Spoiler Alert: We were born without clothes!!

CoupleOfPushBacks · 20/05/2018 20:04

For all the ones who are talking about perverts, please remember that if a man was to find a woman "attractive" he'd do so with her having clothes on!

It's no different for "perverts". Please keep your kids indoors and away from sight

MotherforkingShirtballs · 20/05/2018 20:09

My 18mo is naked in public on a weekly basis. We go to a messy playgroup and towards the end of the session the leaders get out half a dozen baby baths filled with warm water and bubbles and we take it in turns to give our DC a dunk to get the worst of the mess off them before snack and song. Those in the tub are naked, as are those waiting to go in and those who have recently gotten out, room full of naked toddlers. She also gets naked at the weigh clinic at the local Sure Start, naked at toddler massage, and naked at the swimming pool because I take her swim nappy off for the showers (which are communal). All very normal, no one bats an eyelid at it, and no perverts have stolen her.

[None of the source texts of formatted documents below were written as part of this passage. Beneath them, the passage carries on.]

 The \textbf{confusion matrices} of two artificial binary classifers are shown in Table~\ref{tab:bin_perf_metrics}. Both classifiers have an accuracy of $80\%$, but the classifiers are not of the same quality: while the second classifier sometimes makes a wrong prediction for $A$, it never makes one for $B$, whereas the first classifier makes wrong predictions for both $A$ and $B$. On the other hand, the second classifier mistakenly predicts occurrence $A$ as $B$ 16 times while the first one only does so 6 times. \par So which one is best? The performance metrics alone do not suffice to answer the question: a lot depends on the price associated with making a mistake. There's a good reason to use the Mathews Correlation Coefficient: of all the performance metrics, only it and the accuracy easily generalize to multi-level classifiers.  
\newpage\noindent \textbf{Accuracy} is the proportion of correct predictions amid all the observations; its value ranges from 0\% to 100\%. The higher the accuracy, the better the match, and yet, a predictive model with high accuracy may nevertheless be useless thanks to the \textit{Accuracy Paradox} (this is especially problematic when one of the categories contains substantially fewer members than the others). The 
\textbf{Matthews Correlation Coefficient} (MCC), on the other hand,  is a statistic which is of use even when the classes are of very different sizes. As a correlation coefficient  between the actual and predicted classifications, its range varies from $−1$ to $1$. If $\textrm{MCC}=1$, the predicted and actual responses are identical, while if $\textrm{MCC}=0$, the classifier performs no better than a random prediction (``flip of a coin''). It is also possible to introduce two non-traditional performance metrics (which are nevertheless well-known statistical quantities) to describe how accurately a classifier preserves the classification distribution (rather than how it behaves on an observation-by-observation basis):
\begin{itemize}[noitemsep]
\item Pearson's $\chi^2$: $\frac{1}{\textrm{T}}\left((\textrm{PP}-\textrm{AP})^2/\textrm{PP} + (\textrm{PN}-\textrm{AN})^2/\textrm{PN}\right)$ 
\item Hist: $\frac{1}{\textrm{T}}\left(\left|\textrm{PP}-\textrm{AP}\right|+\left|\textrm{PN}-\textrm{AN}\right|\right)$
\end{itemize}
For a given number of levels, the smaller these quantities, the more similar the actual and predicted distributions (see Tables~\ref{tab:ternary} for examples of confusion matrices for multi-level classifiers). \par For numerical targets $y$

VioletCharlotte · 20/05/2018 20:10

Mother I think that's all ok though. It's little children naked on the beach or an outside paddling pool that concerns me. They just seem a bit too vulnerable.

Metoodear · 20/05/2018 20:11

Pay off my mortgage

GreenTulips · 20/05/2018 20:11

So, your fully clothed child's photo was used by paedophiles

Put this in context

She was devestated and scared

How much more devestating would it be for her later in life to realise that that photo was a naked photo?

Have you seen the facial recognition software at work? Wouldn't take long for someone to place a naked photo with a grown up would it?

TheMasterNotMargarita · 20/05/2018 20:12

**anonymous photograph

They aren't anonymous the pictures capture the date time and place and easily traceable.

Young teens are sharing naked pictures of themselves online because they see it as normal. Why would you set your kids up for that?**

How the fuck does teenagers sharing nudes follow on from a pervert taking photos of your naked baby and posting them online without yours or your child's knowledge?

I do understand the concerns but that is bonkers. I knew this thread would be nuts.

MotherforkingShirtballs · 20/05/2018 20:16

We live a short walk from the beach, she was frequently naked there last summer and probably will be this summer too as were my other DC when they were toddlers. Usually towards the end of the day when their clothes were a bit grubby and sandy and their swimsuit was soggy, strip off and have a play while I start packing up then a spritz under the beach shower, talc on to remove the last bits of sand, fresh nappy, and off home.